Fitch analyst Mark C. Sadeghian led a team to explore the full-cycle costs for a sample of domestic explorers to determine what actually happened last year after the mandated revisions were stripped away. Full-cycle costs include the cash costs/boe, which include lease operating expenses, production taxes, transportation expense, general/administrative/interest expenses to produce, and the three-year all-source finding and development (F&D) costs/boe.
Analysts reviewed E&P full-cycle costs between 2007 through 2012, and zeroed in on how 2012 played out versus 2011 to see what has happened since SEC’s price mandates were enacted in 2010 (see NGI, Jan. 25, 2010). The 2012 revisions numbers were higher than in 2011, but a review of the full-cycle costs were “critical” because “adjustments for prices tell a different story,” Sadeghian said.
The U.S. producers sampled were more than 60% weighted to either natural gas or liquids. Fitch also sampled “balanced” operators with an even mix of production.
Seventeen of the operators sampled reported negative gas-based price revisions in 2012. Among the most prominent were Chesapeake Energy Corp., 5.41 Tcfe on prices and reserve reductions in the Barnett and Haynesville shales; Southwestern Energy Co., 2.09 Tcfe on lower prices and a 2.12 Tcf reduction in Fayetteville Shale reserves; Quicksilver Resources Inc., 1.2 Tcfe from Barnett revisions; Devon Energy Corp., 930 Bcf, with 100 million boe linked to the Barnett and 25 million boe to the Rocky Mountains; Linn Energy LLC, 803 Bcfe in price revisions; and Newfield Exploration Corp., 615 Bcfe mostly on revisions in the Arkoma Woodford Shale.

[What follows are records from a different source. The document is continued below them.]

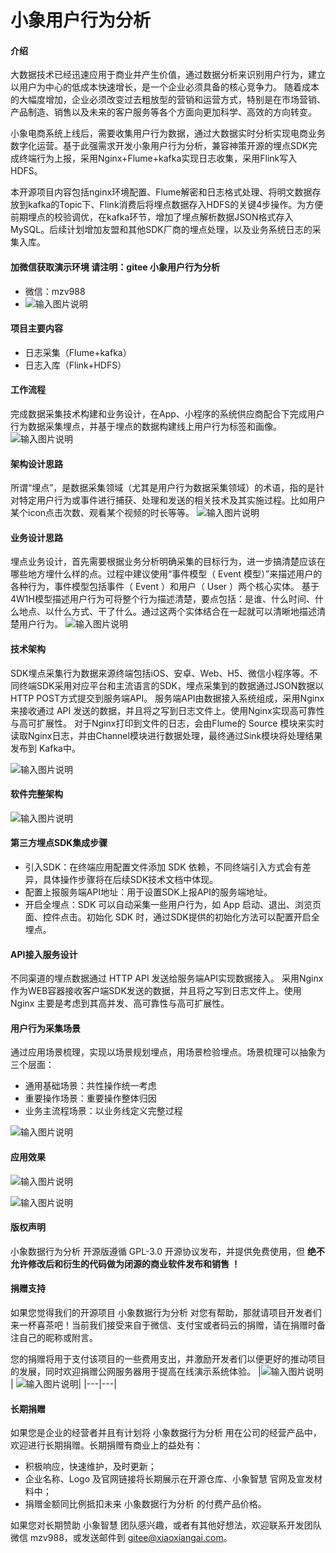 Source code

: # 小象用户行为分析
#### 介绍
大数据技术已经迅速应用于商业并产生价值，通过数据分析来识别用户行为，建立以用户为中心的低成本快速增长，是一个企业必须具备的核心竞争力。
随着成本的大幅度增加，企业必须改变过去粗放型的营销和运营方式，特别是在市场营销、产品制造、销售以及未来的客户服务等各个方面向更加科学、高效的方向转变。

小象电商系统上线后，需要收集用户行为数据，通过大数据实时分析实现电商业务数字化运营。基于此强需求开发小象用户行为分析，兼容神策开源的埋点SDK完成终端行为上报，采用Nginx+Flume+kafka实现日志收集，采用Flink写入HDFS。

本开源项目内容包括nginx环境配置、Flume解密和日志格式处理、将明文数据存放到kafka的Topic下、Flink消费后将埋点数据存入HDFS的关键4步操作。为方便前期埋点的校验调优，在kafka环节，增加了埋点解析数据JSON格式存入MySQL。后续计划增加友盟和其他SDK厂商的埋点处理，以及业务系统日志的采集入库。

#### 加微信获取演示环境  请注明：gitee 小象用户行为分析
- 微信：mzv988
- ![输入图片说明](https://images.gitee.com/uploads/images/2021/0201/105231_685d973a_5325125.png "xiaoxiangopen.png")

#### 项目主要内容
- 日志采集（Flume+kafka）
- 日志入库（Flink+HDFS）

#### 工作流程
完成数据采集技术构建和业务设计，在App、小程序的系统供应商配合下完成用户行为数据采集埋点，并基于埋点的数据构建线上用户行为标签和画像。
 ![输入图片说明](https://images.gitee.com/uploads/images/2021/0504/115612_bbd97789_5325125.png "屏幕截图.png")

#### 架构设计思路
所谓“埋点”，是数据采集领域（尤其是用户行为数据采集领域）的术语，指的是针对特定用户行为或事件进行捕获、处理和发送的相关技术及其实施过程。比如用户某个icon点击次数、观看某个视频的时长等等。
![输入图片说明](https://images.gitee.com/uploads/images/2021/0504/115703_4013e7fa_5325125.png "屏幕截图.png") 

#### 业务设计思路
埋点业务设计，首先需要根据业务分析明确采集的目标行为，进一步搞清楚应该在哪些地方埋什么样的点。过程中建议使用“事件模型（ Event 模型）”来描述用户的各种行为，事件模型包括事件（ Event ）和用户（ User ）两个核心实体。
基于4W1H模型描述用户行为可将整个行为描述清楚，要点包括：是谁、什么时间、什么地点、以什么方式、干了什么。通过这两个实体结合在一起就可以清晰地描述清楚用户行为。
![输入图片说明](https://images.gitee.com/uploads/images/2021/0504/115753_e474aeec_5325125.png "屏幕截图.png")
 
#### 技术架构
SDK埋点采集行为数据来源终端包括iOS、安卓、Web、H5、微信小程序等。不同终端SDK采用对应平台和主流语言的SDK，埋点采集到的数据通过JSON数据以HTTP POST方式提交到服务端API。
服务端API由数据接入系统组成，采用Nginx来接收通过 API 发送的数据，并且将之写到日志文件上。使用Nginx实现高可靠性与高可扩展性。
对于Nginx打印到文件的日志，会由Flume的 Source 模块来实时读取Nginx日志，并由Channel模块进行数据处理，最终通过Sink模块将处理结果发布到 Kafka中。

![输入图片说明](https://images.gitee.com/uploads/images/2021/0504/120743_443b0e95_5325125.png "屏幕截图.png")

#### 软件完整架构
![输入图片说明](https://images.gitee.com/uploads/images/2021/0427/092847_e6c637d8_5325125.png "屏幕截图.png")

#### 第三方埋点SDK集成步骤
- 引入SDK：在终端应用配置文件添加 SDK 依赖，不同终端引入方式会有差异，具体操作步骤将在后续SDK技术文档中体现。
- 配置上报服务端API地址：用于设置SDK上报API的服务端地址。
- 开启全埋点：SDK 可以自动采集一些用户行为，如 App 启动、退出、浏览页面、控件点击。初始化 SDK 时，通过SDK提供的初始化方法可以配置开启全埋点。

#### API接入服务设计
不同渠道的埋点数据通过 HTTP API 发送给服务端API实现数据接入。
采用Nginx作为WEB容器接收客户端SDK发送的数据，并且将之写到日志文件上。使用 Nginx 主要是考虑到其高并发、高可靠性与高可扩展性。 

#### 用户行为采集场景
通过应用场景梳理，实现以场景规划埋点，用场景检验埋点。场景梳理可以抽象为三个层面：
- 通用基础场景：共性操作统一考虑
- 重要操作场景：重要操作整体归因
- 业务主流程场景：以业务线定义完整过程

![输入图片说明](https://images.gitee.com/uploads/images/2021/0504/121549_e747bcc1_5325125.png "屏幕截图.png")

#### 应用效果
![输入图片说明](https://images.gitee.com/uploads/images/2021/0504/123053_dbdac86e_5325125.png "屏幕截图.png")

![输入图片说明](https://images.gitee.com/uploads/images/2021/0504/123137_fa582c65_5325125.png "屏幕截图.png")


#### 版权声明
小象数据行为分析 开源版遵循 GPL-3.0 开源协议发布，并提供免费使用，但 **绝不允许修改后和衍生的代码做为闭源的商业软件发布和销售 ！**

#### 捐赠支持
如果您觉得我们的开源项目 小象数据行为分析 对您有帮助，那就请项目开发者们来一杯喜茶吧！当前我们接受来自于微信、支付宝或者码云的捐赠，请在捐赠时备注自己的昵称或附言。

您的捐赠将用于支付该项目的一些费用支出，并激励开发者们以便更好的推动项目的发展，同时欢迎捐赠公网服务器用于提高在线演示系统体验。
|![输入图片说明](https://images.gitee.com/uploads/images/2021/0508/105255_19c5596f_5325125.png "屏幕截图.png")| ![输入图片说明](https://images.gitee.com/uploads/images/2021/0508/124019_cdd95732_5325125.png "屏幕截图.png")|
|---|---|

#### 长期捐赠
如果您是企业的经营者并且有计划将 小象数据行为分析 用在公司的经营产品中，欢迎进行长期捐赠。长期捐赠有商业上的益处有：

- 积极响应，快速维护，及时更新；
- 企业名称、Logo 及官网链接将长期展示在开源仓库、小象智慧 官网及宣发材料中；
- 捐赠金额同比例抵扣未来 小象数据行为分析 的付费产品价格。

如果您对长期赞助 小象智慧 团队感兴趣，或者有其他好想法，欢迎联系开发团队微信 mzv988，或发送邮件到 gitee@xiaoxiangai.com。

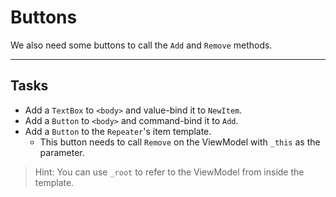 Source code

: ﻿---
Title: Buttons
CodeTask: 40_buttons.dothtml.csx
---

# Buttons

We also need some buttons to call the `Add` and `Remove` methods.

---

## Tasks

- Add a `TextBox` to `<body>` and value-bind it to `NewItem`.
- Add a `Button` to `<body>` and command-bind it to `Add`.
- Add a `Button` to the `Repeater`'s item template.
    - This button needs to call `Remove` on the ViewModel with `_this` as the parameter.

> Hint: You can use `_root` to refer to the ViewModel from inside the template. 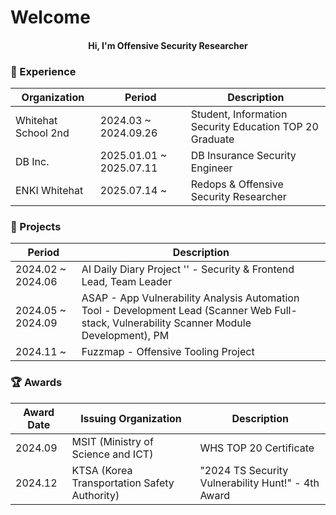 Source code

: # Welcome
<div align="center">
  <h4>Hi, I'm Offensive Security Researcher</h4>
</div>

<h3>🏢 Experience</h3>

| Organization | Period | Description |
|---|---|---|
| Whitehat School 2nd | 2024.03 ~ 2024.09.26 | Student, Information Security Education TOP 20 Graduate |
| DB Inc. | 2025.01.01 ~ 2025.07.11 | DB Insurance Security Engineer |
| ENKI Whitehat | 2025.07.14 ~ | Redops & Offensive Security Researcher |

<h3>📃 Projects</h3>

| Period | Description |
| --- | --- |
| 2024.02 ~ 2024.06 | AI Daily Diary Project '<a href="https://github.com/kookmin-sw/capstone-2024-13"></a>' - Security & Frontend Lead, Team Leader |
| 2024.05 ~ 2024.09 | ASAP - App Vulnerability Analysis Automation Tool - Development Lead (Scanner Web Full-stack, Vulnerability Scanner Module Development), PM |
| 2024.11 ~ | Fuzzmap - Offensive Tooling Project |

<h3>🏆 Awards</h3>

| Award Date | Issuing Organization | Description |
|---|---|---|
| 2024.09 | MSIT (Ministry of Science and ICT) | WHS TOP 20 Certificate |
| 2024.12 | KTSA (Korea Transportation Safety Authority)  | "2024 TS Security Vulnerability Hunt!" - 4th Award |

<br />

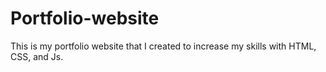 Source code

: # Portfolio-website
This is my portfolio website that I created to increase my skills with HTML, CSS, and Js.
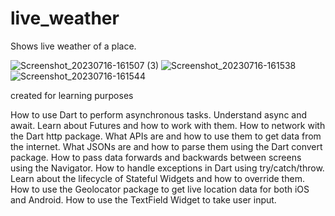 # live_weather

Shows live weather of a place.

![Screenshot_20230716-161507 (3)](https://github.com/shreyash0257/Live-Weather/assets/98897735/e469fba6-db7a-42cd-8740-f8237bcc79ac) ![Screenshot_20230716-161538](https://github.com/shreyash0257/Live-Weather/assets/98897735/2cb67a76-a5f5-44dd-81c1-2d46c7d6d434) ![Screenshot_20230716-161544](https://github.com/shreyash0257/Live-Weather/assets/98897735/16b0d34d-88a4-4dba-9722-bb735ea5d385)


created for learning purposes

How to use Dart to perform asynchronous tasks.
Understand async and await.
Learn about Futures and how to work with them.
How to network with the Dart http package.
What APIs are and how to use them to get data from the internet.
What JSONs are and how to parse them using the Dart convert package.
How to pass data forwards and backwards between screens using the Navigator.
How to handle exceptions in Dart using try/catch/throw.
Learn about the lifecycle of Stateful Widgets and how to override them.
How to use the Geolocator package to get live location data for both iOS and Android.
How to use the TextField Widget to take user input.
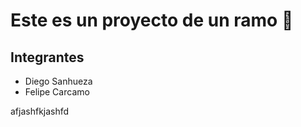 # Este es un proyecto de un ramo 📝

## Integrantes

- Diego Sanhueza
- Felipe Carcamo 

afjashfkjashfd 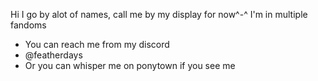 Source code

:  Hi I go by alot of names, call me by my display for now^-^
 I'm in multiple fandoms

- You can reach me from my discord
- @featherdays
- Or you can whisper me on ponytown if you see me

<!---
BENEFACTORAUTO/BENEFACTORAUTO is a ✨ special ✨ repository because its `README.md` (this file) appears on your GitHub profile.
You can click the Preview link to take a look at your changes.
--->
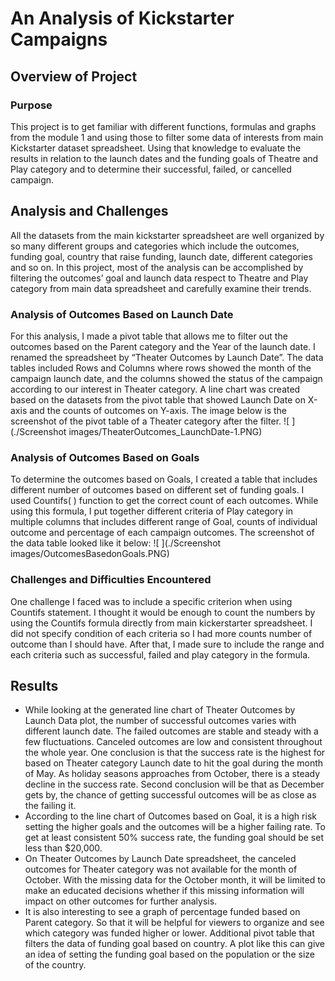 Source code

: # An Analysis of Kickstarter Campaigns

## Overview of Project

### Purpose

This project is to get familiar with different functions, formulas and graphs from the module 1 and using those to filter some data of interests from main Kickstarter dataset spreadsheet. Using that knowledge to evaluate the results in relation to the launch dates and the funding goals of Theatre and Play category and to determine their successful, failed, or cancelled campaign. 

## Analysis and Challenges
All the datasets from the main kickstarter spreadsheet are well organized by so many different groups and categories which include the outcomes, funding goal, country that raise funding, launch date, different categories and so on. In this project, most of the analysis can be accomplished by filtering the outcomes’ goal and launch data respect to Theatre and Play category from main data spreadsheet and carefully examine their trends. 

### Analysis of Outcomes Based on Launch Date 
For this analysis, I made a pivot table that allows me to filter out the outcomes based on the Parent category and the Year of the launch date. I renamed the spreadsheet by “Theater Outcomes by Launch Date”. The data tables included Rows and Columns where rows showed the month of the campaign launch date, and the columns showed the status of the campaign according to our interest in Theater category. A line chart was created based on the datasets from the pivot table that showed Launch Date on X-axis and the counts of outcomes on Y-axis. The image below is the screenshot of the pivot table of a Theater category after the filter.
![ ](./Screenshot images/TheaterOutcomes_LaunchDate-1.PNG)

### Analysis of Outcomes Based on Goals
To determine the outcomes based on Goals, I created a table that includes different number of outcomes based on different set of funding goals. I used Countifs( ) function to get the correct count of each outcomes. While using this formula, I put together different criteria of Play category in multiple columns that includes different range of Goal, counts of individual outcome and percentage of each campaign outcomes. The screenshot of the data table looked like it below:
![ ](./Screenshot images/OutcomesBasedonGoals.PNG)

### Challenges and Difficulties Encountered

One challenge I faced was to include a specific criterion when using Countifs statement. I thought it would be enough to count the numbers by using the Countifs formula directly from main kickerstarter spreadsheet. I did not specify condition of each criteria so I had more counts number of outcome than I should have. After that, I made sure to include the range and each criteria such as successful, failed and play category in the formula.  

## Results

- While looking at the generated line chart of Theater Outcomes by Launch Data plot, the number of successful outcomes varies with different launch date. The failed outcomes are stable and steady with a few fluctuations.  Canceled outcomes are low and consistent throughout the whole year. One conclusion is that the success rate is the highest for based on Theater category Launch date to hit the goal during the month of May. As holiday seasons approaches from October, there is a steady decline in the success rate. Second conclusion will be that as December gets by, the chance of getting successful outcomes will be as close as the failing it. 
- According to the line chart of Outcomes based on Goal, it is a high risk setting the higher goals and the outcomes will be a higher failing rate. To get at least consistent 50% success rate, the funding goal should be set less than $20,000. 
- On Theater Outcomes by Launch Date spreadsheet, the canceled outcomes for Theater category was not available for the month of October. With the missing data for the October month, it will be limited to make an educated decisions whether if this missing information will impact on other outcomes for further analysis. 
- It is also interesting to see a graph of percentage funded based on Parent category. So that it will be helpful for viewers to organize and see which category was funded higher or lower. Additional pivot table that filters the data of funding goal based on country. A plot like this can give an idea of setting the funding goal based on the population or the size of the country. 
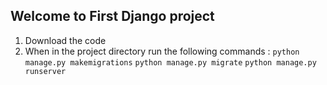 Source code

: ## Welcome to First Django project

1. Download the code
2. When in the project directory run the following commands :
  `python manage.py makemigrations`
  `python manage.py migrate`
  `python manage.py runserver`
  
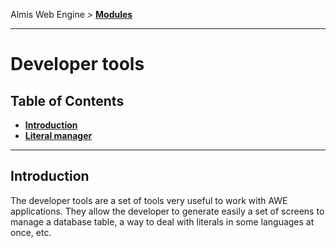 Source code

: Almis Web Engine > **[Modules](modules.md#developer-module)**

---

# **Developer tools**

## Table of Contents

* **[Introduction](#introduction)**
* **[Literal manager](literal-manager.md)**

---

## Introduction

The developer tools are a set of tools very useful to work with AWE applications. They allow the developer to generate easily a set of screens to manage a database table, a way to deal with literals in some languages at once, etc. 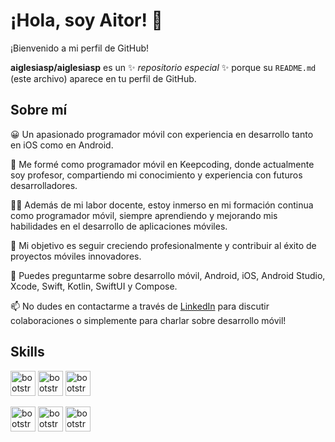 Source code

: # ¡Hola, soy Aitor! 👋

¡Bienvenido a mi perfil de GitHub!

**aiglesiasp/aiglesiasp** es un ✨ _repositorio especial_ ✨ porque su `README.md` (este archivo) aparece en tu perfil de GitHub.

## Sobre mí

😀 Un apasionado programador móvil con experiencia en desarrollo tanto en iOS como en Android.

📙 Me formé como programador móvil en Keepcoding, donde actualmente soy profesor, compartiendo mi conocimiento y experiencia con futuros desarrolladores.

🧑‍🎓 Además de mi labor docente, estoy inmerso en mi formación continua como programador móvil, siempre aprendiendo y mejorando mis habilidades en el desarrollo de aplicaciones móviles.

🔭 Mi objetivo es seguir creciendo profesionalmente y contribuir al éxito de proyectos móviles innovadores.

💬 Puedes preguntarme sobre desarrollo móvil, Android, iOS, Android Studio, Xcode, Swift, Kotlin, SwiftUI y Compose.

📫 No dudes en contactarme a través de [LinkedIn](https://www.linkedin.com/in/aitoriglesiaspubill/) para discutir colaboraciones o simplemente para charlar sobre desarrollo móvil!



## Skills
<img src="https://thumbs.dreamstime.com/b/logotipo-de-android-en-un-icono-gris-del-c%C3%ADrculo-nube-disponible-ai-ilustrador-formato-vector-146803252.jpg" alt="bootstrap" width="40" height="40"/> <img src="https://cdn.icon-icons.com/icons2/2108/PNG/512/kotlin_icon_130893.png" alt="bootstrap" width="40" height="40"/> <img src="https://blogger.googleusercontent.com/img/b/R29vZ2xl/AVvXsEjC97Z8BResg5dlPqczsRCFhP6zewWX0X0e7fVPG-G7PuUZwwZVsi9OPoqJYkgqT2h0FI95SsmWzVEgpt8b8HAqFiIxZ98TFtY4lE0b8UrtVJ2HrJebRwl6C9DslsQDl9KnBIrdHS6LtkY/s1600/jetpack+compose+icon_RGB.png" alt="bootstrap" width="40" height="40"/>

<img src="https://www.e-sort.net/wp-content/uploads/2012/03/logo-apple.jpg" alt="bootstrap" width="40" height="40"/> <img src="https://seeklogo.com/images/S/swift-logo-E9182990F5-seeklogo.com.png" alt="bootstrap" width="40" height="40"/> <img src="https://developer.apple.com/assets/elements/icons/swiftui/swiftui-96x96_2x.png" alt="bootstrap" width="40" height="40"/>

Operational metrics evaluate the “long-run credit quality,” and the “full-cycle costs are among the most important of these metrics, as they indicate a company’s position relative to its peers and serve as a broader proxy for changes in marginal costs in the industry,” said Sadeghian. Companies with “significant” gas-linked price revisions also included Forest Oil Corp., Apache Corp., Occidental Petroleum Corp., Pioneer Natural Gas Co. and SandRidge Energy Inc.
After stripping out the negative gas-based price revisions, the rise in full-cycle costs was “blunted” across the samples, Sadeghian said. “Unsurprisingly, the largest difference between unadjusted and adjusted full-cycle prices in 2012 occurred for gas-weighted companies (minus $5.34/boe difference) followed by balanced-portfolio (minus $2.23/boe) and liquids-heavy companies (minus 69 cents/boe).”
On an adjusted basis, the full-cycle costs in 2012 were moderately higher, according to Fitch. Median costs for the group increased by 7.5% year/year to $44.91/boe from $41.76. By group, gas-weighted producers had the smallest increase, up 1.3% to $31.44/boe in 2012 from $31.00, while liquid-weighted names climbed 3.3% to $44.91 from $43.47. The largest increase in costs was among balanced-portfolio companies, whose median rose by 11.3%, to $51.59/boe in 2012 from $46.34.
Determining the impact of infrastructure spending and other long-term spending on full-cycle costs is “harder to gauge,” said Sadeghian. “Ramped-up investments in less-developed shale plays and long-lead time projects can increase F&D and full-cycle costs because of lags between project investment and ultimate reserve bookings. The uptick in such investments across the sample appears to have inflated 2012 full-cycle costs, even after stripping out gas price effects.
“This is supported by the fact median F&D saw the largest price increase of any cost component in the full-cycle calculation, despite strong efficiency gains in drilling and services, particularly in onshore shale plays.”
Fitch’s analysis made no adjustments for factors that also may have affected the 2012 full-cycle costs, including one-off impacts from asset sales or land acquisitions, adjustments for the changing production mix to liquids from dry gas development, or for longer-term changes in drilling programs.